From the records below, take each line where the string "equivalente" shows up and copy it.
*** Record set ***
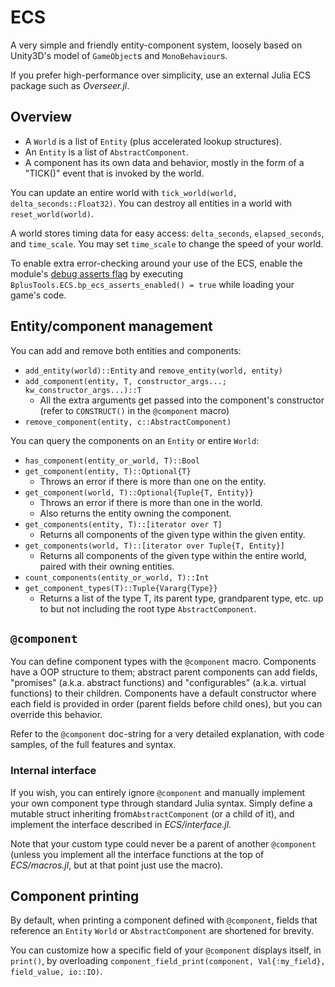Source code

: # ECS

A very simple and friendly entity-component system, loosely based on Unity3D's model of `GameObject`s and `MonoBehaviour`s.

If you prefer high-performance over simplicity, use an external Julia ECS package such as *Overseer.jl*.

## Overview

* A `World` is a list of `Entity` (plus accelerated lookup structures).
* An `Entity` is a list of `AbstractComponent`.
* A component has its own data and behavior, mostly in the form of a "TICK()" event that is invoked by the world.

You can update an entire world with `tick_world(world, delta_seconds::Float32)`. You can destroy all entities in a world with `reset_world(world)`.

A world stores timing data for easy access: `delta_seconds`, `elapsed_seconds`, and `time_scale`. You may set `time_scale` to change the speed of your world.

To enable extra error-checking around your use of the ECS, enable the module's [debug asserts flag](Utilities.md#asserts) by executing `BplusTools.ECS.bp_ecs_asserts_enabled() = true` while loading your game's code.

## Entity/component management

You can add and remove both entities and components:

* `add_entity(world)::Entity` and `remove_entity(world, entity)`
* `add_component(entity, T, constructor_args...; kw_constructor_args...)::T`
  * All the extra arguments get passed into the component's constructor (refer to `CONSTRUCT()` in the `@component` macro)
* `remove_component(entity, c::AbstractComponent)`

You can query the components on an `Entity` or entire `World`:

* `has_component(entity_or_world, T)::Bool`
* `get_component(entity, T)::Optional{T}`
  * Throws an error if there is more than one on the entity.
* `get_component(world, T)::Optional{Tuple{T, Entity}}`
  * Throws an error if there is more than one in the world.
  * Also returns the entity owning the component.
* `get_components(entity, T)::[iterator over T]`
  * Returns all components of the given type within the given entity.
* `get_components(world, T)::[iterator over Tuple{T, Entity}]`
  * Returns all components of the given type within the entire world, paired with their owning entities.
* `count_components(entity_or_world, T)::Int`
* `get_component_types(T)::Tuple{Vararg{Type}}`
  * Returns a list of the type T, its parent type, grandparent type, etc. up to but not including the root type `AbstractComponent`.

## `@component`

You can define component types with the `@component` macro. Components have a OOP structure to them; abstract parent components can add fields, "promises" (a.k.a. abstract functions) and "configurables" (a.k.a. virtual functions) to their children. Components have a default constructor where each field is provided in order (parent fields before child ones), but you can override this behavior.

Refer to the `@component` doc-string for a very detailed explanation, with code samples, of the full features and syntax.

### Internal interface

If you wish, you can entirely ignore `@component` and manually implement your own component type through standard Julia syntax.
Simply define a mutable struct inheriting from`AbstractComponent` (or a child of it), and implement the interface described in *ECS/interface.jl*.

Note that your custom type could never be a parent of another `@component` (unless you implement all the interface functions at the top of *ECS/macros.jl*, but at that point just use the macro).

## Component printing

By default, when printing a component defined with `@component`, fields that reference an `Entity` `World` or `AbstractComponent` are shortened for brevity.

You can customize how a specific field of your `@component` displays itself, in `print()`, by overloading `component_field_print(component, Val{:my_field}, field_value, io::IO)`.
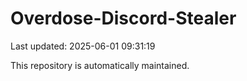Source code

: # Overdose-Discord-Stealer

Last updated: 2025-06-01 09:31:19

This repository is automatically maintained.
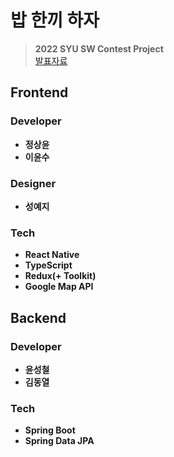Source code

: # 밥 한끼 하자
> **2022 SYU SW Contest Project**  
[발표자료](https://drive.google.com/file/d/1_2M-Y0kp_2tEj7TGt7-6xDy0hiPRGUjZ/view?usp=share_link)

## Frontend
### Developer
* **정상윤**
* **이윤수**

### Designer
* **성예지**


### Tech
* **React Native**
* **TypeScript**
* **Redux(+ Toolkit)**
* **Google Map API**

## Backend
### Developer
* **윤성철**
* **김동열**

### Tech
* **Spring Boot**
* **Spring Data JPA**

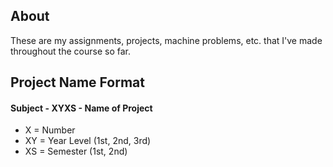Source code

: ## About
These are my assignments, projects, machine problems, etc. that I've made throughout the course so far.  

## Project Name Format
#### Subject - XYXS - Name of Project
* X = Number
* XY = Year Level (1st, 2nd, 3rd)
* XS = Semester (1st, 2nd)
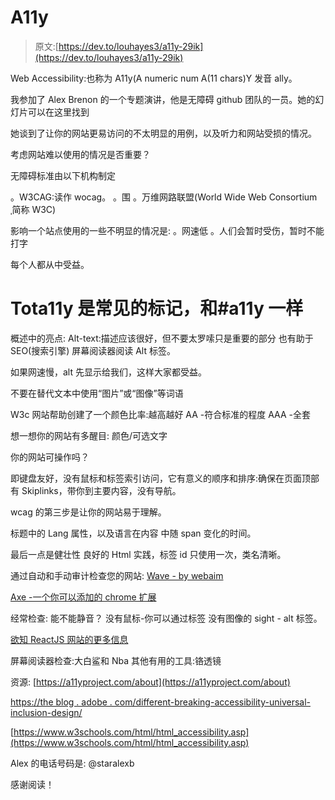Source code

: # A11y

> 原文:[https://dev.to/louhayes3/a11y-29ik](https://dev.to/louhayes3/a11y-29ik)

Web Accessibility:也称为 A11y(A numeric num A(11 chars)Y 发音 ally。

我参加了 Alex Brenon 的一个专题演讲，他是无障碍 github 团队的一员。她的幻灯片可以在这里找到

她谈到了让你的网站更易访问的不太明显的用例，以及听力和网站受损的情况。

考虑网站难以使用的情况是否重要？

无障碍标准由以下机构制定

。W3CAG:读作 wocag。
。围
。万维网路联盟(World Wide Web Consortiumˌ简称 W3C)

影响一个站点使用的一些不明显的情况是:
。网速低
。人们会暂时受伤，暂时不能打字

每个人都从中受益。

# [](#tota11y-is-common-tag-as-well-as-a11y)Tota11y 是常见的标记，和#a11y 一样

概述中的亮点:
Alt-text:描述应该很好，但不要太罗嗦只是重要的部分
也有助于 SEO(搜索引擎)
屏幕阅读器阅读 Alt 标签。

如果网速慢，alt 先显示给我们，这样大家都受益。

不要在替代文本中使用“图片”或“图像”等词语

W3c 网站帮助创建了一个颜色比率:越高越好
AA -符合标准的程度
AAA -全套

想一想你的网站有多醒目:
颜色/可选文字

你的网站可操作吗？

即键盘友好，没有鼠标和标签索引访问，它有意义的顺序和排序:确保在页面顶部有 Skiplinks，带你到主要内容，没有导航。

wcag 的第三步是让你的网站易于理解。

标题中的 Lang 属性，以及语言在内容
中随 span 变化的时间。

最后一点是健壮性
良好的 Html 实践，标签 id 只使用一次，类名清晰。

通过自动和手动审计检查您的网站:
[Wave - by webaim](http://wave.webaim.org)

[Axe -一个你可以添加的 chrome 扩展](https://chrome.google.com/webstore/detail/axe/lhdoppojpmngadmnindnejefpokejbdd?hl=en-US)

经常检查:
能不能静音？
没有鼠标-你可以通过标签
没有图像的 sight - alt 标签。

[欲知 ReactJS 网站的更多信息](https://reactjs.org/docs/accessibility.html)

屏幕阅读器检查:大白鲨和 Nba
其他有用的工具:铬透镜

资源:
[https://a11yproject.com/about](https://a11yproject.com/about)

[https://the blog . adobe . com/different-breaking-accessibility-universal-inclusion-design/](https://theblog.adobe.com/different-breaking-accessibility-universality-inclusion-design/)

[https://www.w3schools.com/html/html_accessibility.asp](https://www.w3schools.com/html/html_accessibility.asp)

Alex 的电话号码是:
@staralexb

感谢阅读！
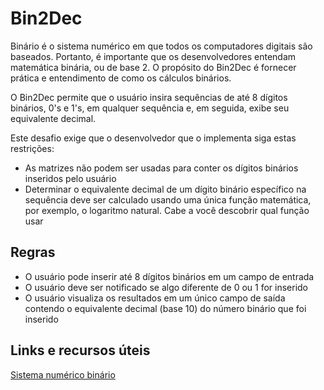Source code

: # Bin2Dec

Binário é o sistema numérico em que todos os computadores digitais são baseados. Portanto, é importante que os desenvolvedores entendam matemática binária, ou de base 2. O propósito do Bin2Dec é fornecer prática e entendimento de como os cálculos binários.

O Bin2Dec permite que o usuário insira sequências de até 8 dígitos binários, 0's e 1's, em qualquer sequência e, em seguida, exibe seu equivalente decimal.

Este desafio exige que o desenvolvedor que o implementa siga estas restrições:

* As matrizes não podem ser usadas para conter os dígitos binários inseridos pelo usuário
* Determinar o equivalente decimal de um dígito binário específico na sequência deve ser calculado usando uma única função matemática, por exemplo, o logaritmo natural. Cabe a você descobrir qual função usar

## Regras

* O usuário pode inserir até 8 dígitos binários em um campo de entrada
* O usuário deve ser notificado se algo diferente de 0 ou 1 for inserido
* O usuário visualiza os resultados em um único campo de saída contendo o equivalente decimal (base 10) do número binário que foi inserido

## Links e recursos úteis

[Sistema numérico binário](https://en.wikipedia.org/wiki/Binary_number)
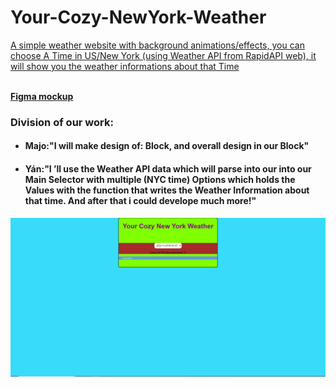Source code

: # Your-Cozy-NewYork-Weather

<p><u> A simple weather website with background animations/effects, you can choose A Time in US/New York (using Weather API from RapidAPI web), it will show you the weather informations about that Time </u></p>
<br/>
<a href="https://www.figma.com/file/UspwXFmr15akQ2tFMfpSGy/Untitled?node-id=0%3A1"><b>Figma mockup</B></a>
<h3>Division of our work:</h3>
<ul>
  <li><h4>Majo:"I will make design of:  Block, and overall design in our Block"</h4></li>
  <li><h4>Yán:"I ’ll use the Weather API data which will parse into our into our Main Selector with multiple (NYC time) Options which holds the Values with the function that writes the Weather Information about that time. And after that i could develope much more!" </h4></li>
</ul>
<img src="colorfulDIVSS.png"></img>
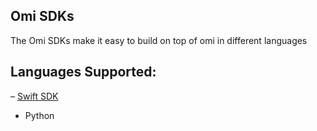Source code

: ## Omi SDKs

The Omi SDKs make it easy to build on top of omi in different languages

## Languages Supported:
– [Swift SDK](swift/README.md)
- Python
*** End of Record set ***
● Answer below
O Bin2Dec permite que o usuário insira sequências de até 8 dígitos binários, 0's e 1's, em qualquer sequência e, em seguida, exibe seu equivalente decimal.
* Determinar o equivalente decimal de um dígito binário específico na sequência deve ser calculado usando uma única função matemática, por exemplo, o logaritmo natural. Cabe a você descobrir qual função usar
* O usuário visualiza os resultados em um único campo de saída contendo o equivalente decimal (base 10) do número binário que foi inserido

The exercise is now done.